The witness was cross-examined as to his testimony on the *646former trial to the effect that he was not certain which of the three stumps was the stump of the tree which had been marked, and did not deny that he had so testified. Nevertheless, his testimony on the last trial, if believed by the jury, was sufficient to authorize the verdict in favor of the applicant, Clifford Jackson. While the evidence on the former trial was admissible for the purpose of impeachment, it was not conclusive and absolutely binding upon the witness on the last trial, but the conflict between that and his later testimony goes only to his credibility as a witness.
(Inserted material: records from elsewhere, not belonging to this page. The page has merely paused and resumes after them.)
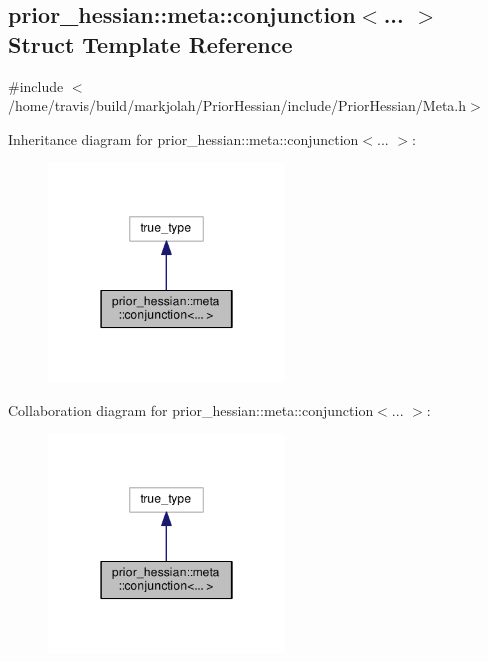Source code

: \hypertarget{structprior__hessian_1_1meta_1_1conjunction}{}\subsection{prior\+\_\+hessian\+:\+:meta\+:\+:conjunction$<$... $>$ Struct Template Reference}
\label{structprior__hessian_1_1meta_1_1conjunction}


{\ttfamily \#include $<$/home/travis/build/markjolah/\+Prior\+Hessian/include/\+Prior\+Hessian/\+Meta.\+h$>$}



Inheritance diagram for prior\+\_\+hessian\+:\+:meta\+:\+:conjunction$<$... $>$\+:\nopagebreak
\begin{figure}[H]
\begin{center}
\leavevmode
\includegraphics[width=178pt]{structprior__hessian_1_1meta_1_1conjunction__inherit__graph}
\end{center}
\end{figure}


Collaboration diagram for prior\+\_\+hessian\+:\+:meta\+:\+:conjunction$<$... $>$\+:\nopagebreak
\begin{figure}[H]
\begin{center}
\leavevmode
\includegraphics[width=178pt]{structprior__hessian_1_1meta_1_1conjunction__coll__graph}
\end{center}
\end{figure}


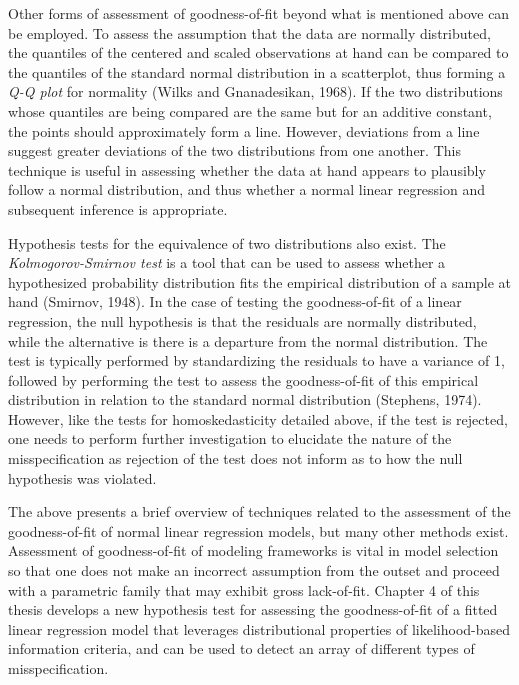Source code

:		Other forms of assessment of goodness-of-fit beyond what is mentioned above can be employed. To assess the assumption that the data are normally distributed, the quantiles of the centered
		and scaled observations at hand can be compared to the quantiles of the standard normal distribution in a scatterplot, thus forming a \textit{Q-Q plot} for normality (Wilks and Gnanadesikan, 1968).
		If the two distributions whose quantiles are being compared are the same but for an additive constant, the points should approximately form a line. However, deviations from a line suggest
		greater deviations of the two distributions from one another. This technique is useful in assessing whether the data at hand appears to plausibly follow a normal distribution, and thus
		whether a normal linear regression and subsequent inference is appropriate.
		
		Hypothesis tests for the equivalence of two distributions also exist. The \textit{Kolmogorov-Smirnov test} is a tool that can be used to assess whether a hypothesized probability distribution
		fits the empirical distribution of a sample at hand (Smirnov, 1948). In the case of testing the goodness-of-fit of a linear regression, the null hypothesis is that the residuals are normally
		distributed, while the alternative is there is a departure from the normal distribution. The test is typically performed by standardizing the residuals to have a variance of 1,
		followed by performing the test to assess the goodness-of-fit of this empirical distribution in relation to the standard normal distribution (Stephens, 1974). However, like the tests for
		homoskedasticity detailed above, if the test is rejected, one needs to perform further investigation to elucidate the nature of the misspecification as rejection of the test does not inform
		as to how the null hypothesis was violated.

		The above presents a brief overview of techniques related to the assessment of the goodness-of-fit of normal linear regression models, but many other methods exist. Assessment of goodness-of-fit
		of modeling frameworks is vital in model selection so that one does not make an incorrect assumption from the outset and proceed with a parametric family that may exhibit gross lack-of-fit.
		Chapter 4 of this thesis develops a new hypothesis test for assessing the goodness-of-fit of a fitted linear regression model that leverages distributional properties of likelihood-based
		information criteria, and can be used to detect an array of different types of misspecification.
Tarbutton v. Duggan, 45 Ga. App. 31 (3) (163 S. E. 298). See also Owens v. State, 139 Ga. 92 (76 S. E. 860); Waycaster v. State, 136 Ga. 95 (3) (70 S. E. 883); United Motor Freight Term. Co. v. Hixon, 78 Ga. App. 638 (7) (51 S. E. 2d, 679). Although the evidence on the last trial was substantially the same as that on the former trial with the exception of the testimony of the witness, Luther Jackson, his testimony, together with the undisputed evidence as to the other corners, was sufficient to authorize the verdict and judgment in favor of the applicant, Clifford Jackson. It is true that the course of the entire line had not been physically marked at the time the line was set up by the processioners, but the corners being established, if the jury believed the witness, Luther Jackson, as indicated by their verdict, the line was correctly set up, inasmuch as the mere connecting of the comers bjr straight lines would suffice to identify it. See Byrd v. McLucas, 194 Ga. 40 (20 S. E. 2d, 597).
Special grounds 2 and 3 were without merit for the reasons above stated with reference to the general grounds of the motion for new trial as amended.
Judgment affirmed.
Sutton, C.J., and Felton, J., concur.